BRIEF: Omit the pictures, then reproduce every remaining record exactly.
==================================================
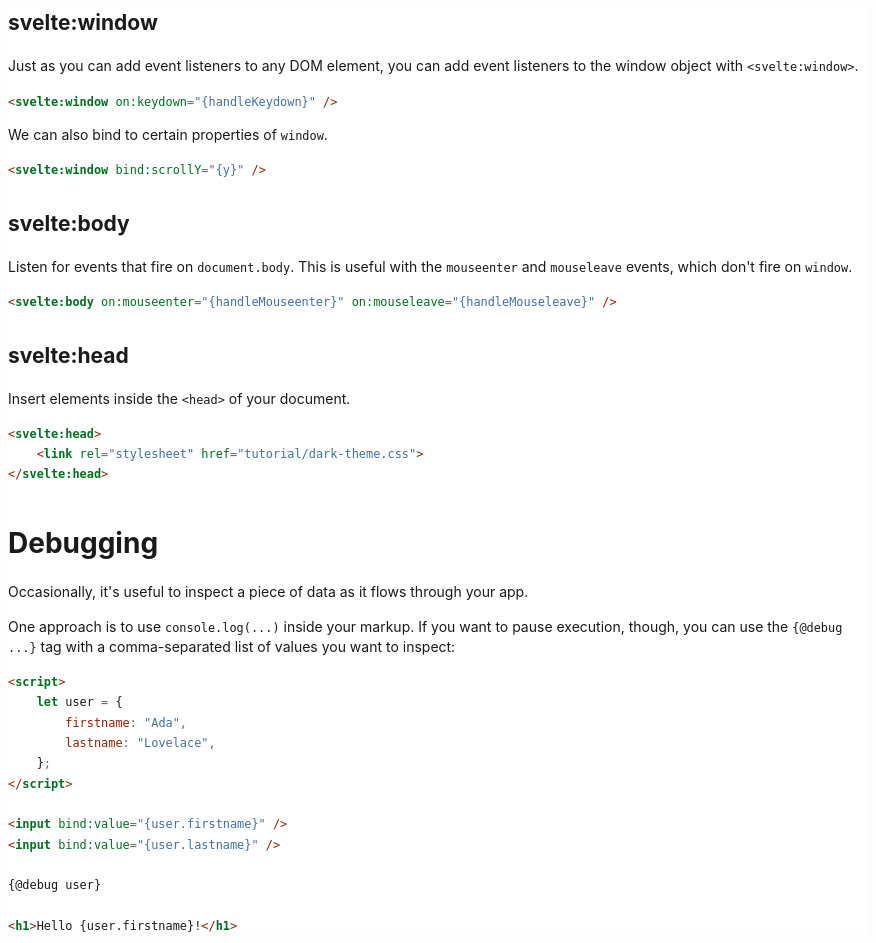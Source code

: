 ## svelte:window

Just as you can add event listeners to any DOM element, you can add event listeners to the window object with `<svelte:window>`.

```html
<svelte:window on:keydown="{handleKeydown}" />
```

We can also bind to certain properties of `window`.

```html
<svelte:window bind:scrollY="{y}" />
```

## svelte:body

Listen for events that fire on `document.body`. This is useful with the `mouseenter` and `mouseleave` events, which don't fire on `window`.

```html
<svelte:body on:mouseenter="{handleMouseenter}" on:mouseleave="{handleMouseleave}" />
```

## svelte:head

Insert elements inside the `<head>` of your document.

```html
<svelte:head>
	<link rel="stylesheet" href="tutorial/dark-theme.css">
</svelte:head>
```

# Debugging

Occasionally, it's useful to inspect a piece of data as it flows through your app.

One approach is to use `console.log(...)` inside your markup. If you want to pause execution, though, you can use the `{@debug ...}` tag with a comma-separated list of values you want to inspect:

```html
<script>
    let user = {
        firstname: "Ada",
        lastname: "Lovelace",
    };
</script>

<input bind:value="{user.firstname}" />
<input bind:value="{user.lastname}" />

{@debug user}

<h1>Hello {user.firstname}!</h1>
```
==================================================
TASK OUTPUT:
Source code

: ## svelte:window

Just as you can add event listeners to any DOM element, you can add event listeners to the window object with `<svelte:window>`.

```html
<svelte:window on:keydown="{handleKeydown}" />
```

We can also bind to certain properties of `window`.

```html
<svelte:window bind:scrollY="{y}" />
```

## svelte:body

Listen for events that fire on `document.body`. This is useful with the `mouseenter` and `mouseleave` events, which don't fire on `window`.

```html
<svelte:body on:mouseenter="{handleMouseenter}" on:mouseleave="{handleMouseleave}" />
```

## svelte:head

Insert elements inside the `<head>` of your document.

```html
<svelte:head>
	<link rel="stylesheet" href="tutorial/dark-theme.css">
</svelte:head>
```

# Debugging

Occasionally, it's useful to inspect a piece of data as it flows through your app.

One approach is to use `console.log(...)` inside your markup. If you want to pause execution, though, you can use the `{@debug ...}` tag with a comma-separated list of values you want to inspect:

```html
<script>
    let user = {
        firstname: "Ada",
        lastname: "Lovelace",
    };
</script>

<input bind:value="{user.firstname}" />
<input bind:value="{user.lastname}" />

{@debug user}

<h1>Hello {user.firstname}!</h1>
```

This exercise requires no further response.